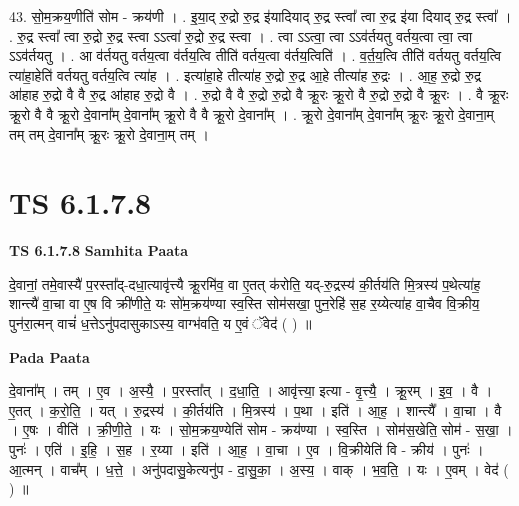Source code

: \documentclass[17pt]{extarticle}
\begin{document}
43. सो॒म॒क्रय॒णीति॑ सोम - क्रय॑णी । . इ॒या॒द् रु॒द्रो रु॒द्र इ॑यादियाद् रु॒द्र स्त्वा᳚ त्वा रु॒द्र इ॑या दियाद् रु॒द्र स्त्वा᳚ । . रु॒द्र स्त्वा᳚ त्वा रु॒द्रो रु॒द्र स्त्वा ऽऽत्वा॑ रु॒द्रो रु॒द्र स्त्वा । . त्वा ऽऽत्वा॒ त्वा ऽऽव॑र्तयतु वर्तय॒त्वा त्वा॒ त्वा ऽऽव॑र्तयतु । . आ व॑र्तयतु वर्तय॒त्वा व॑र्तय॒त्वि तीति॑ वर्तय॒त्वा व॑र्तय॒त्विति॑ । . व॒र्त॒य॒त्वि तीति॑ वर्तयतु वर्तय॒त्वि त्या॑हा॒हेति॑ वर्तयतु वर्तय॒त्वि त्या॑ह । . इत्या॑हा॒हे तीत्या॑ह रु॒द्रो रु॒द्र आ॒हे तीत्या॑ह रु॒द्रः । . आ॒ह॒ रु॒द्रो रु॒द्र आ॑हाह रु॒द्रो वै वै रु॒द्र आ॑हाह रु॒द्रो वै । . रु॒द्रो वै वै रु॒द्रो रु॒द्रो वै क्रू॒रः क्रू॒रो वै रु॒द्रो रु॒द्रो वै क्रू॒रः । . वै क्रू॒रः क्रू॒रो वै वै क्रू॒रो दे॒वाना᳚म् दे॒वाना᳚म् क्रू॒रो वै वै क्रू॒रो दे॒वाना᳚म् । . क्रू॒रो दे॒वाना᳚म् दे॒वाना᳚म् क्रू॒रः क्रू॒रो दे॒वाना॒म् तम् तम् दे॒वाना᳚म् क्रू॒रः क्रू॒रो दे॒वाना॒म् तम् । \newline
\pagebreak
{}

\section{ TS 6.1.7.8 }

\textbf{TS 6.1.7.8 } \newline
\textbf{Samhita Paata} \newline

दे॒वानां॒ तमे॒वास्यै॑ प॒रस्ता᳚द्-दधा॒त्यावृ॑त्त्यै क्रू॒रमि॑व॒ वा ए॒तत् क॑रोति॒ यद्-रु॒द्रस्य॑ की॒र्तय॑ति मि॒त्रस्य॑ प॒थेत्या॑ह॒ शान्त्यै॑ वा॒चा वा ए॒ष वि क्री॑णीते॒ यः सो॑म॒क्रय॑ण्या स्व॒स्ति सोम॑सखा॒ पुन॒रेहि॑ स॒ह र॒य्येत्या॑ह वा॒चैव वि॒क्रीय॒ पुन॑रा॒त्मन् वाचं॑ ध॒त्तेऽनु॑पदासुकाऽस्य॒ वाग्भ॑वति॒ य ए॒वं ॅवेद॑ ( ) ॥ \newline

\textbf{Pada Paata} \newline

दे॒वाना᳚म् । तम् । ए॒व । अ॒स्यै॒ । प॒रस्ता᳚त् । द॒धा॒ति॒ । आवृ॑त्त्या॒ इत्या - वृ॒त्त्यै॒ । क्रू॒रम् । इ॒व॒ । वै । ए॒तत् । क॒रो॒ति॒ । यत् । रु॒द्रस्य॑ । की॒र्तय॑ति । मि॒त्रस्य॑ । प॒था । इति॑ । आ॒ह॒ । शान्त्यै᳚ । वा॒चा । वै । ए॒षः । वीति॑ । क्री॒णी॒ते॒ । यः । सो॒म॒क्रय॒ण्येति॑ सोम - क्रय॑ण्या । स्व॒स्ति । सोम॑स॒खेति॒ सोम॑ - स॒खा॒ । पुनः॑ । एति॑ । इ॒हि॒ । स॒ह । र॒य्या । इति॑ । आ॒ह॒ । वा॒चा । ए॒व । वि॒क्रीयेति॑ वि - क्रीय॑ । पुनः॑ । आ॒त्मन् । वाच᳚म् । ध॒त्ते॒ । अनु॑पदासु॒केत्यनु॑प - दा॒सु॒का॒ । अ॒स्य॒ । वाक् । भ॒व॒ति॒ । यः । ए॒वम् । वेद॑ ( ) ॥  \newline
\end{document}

• _Work instruction_:
Search the data for the word "Paata" and copy each line where it appears.

• _Completed exercise_:
\textbf{Samhita Paata} \newline
\textbf{Pada Paata} \newline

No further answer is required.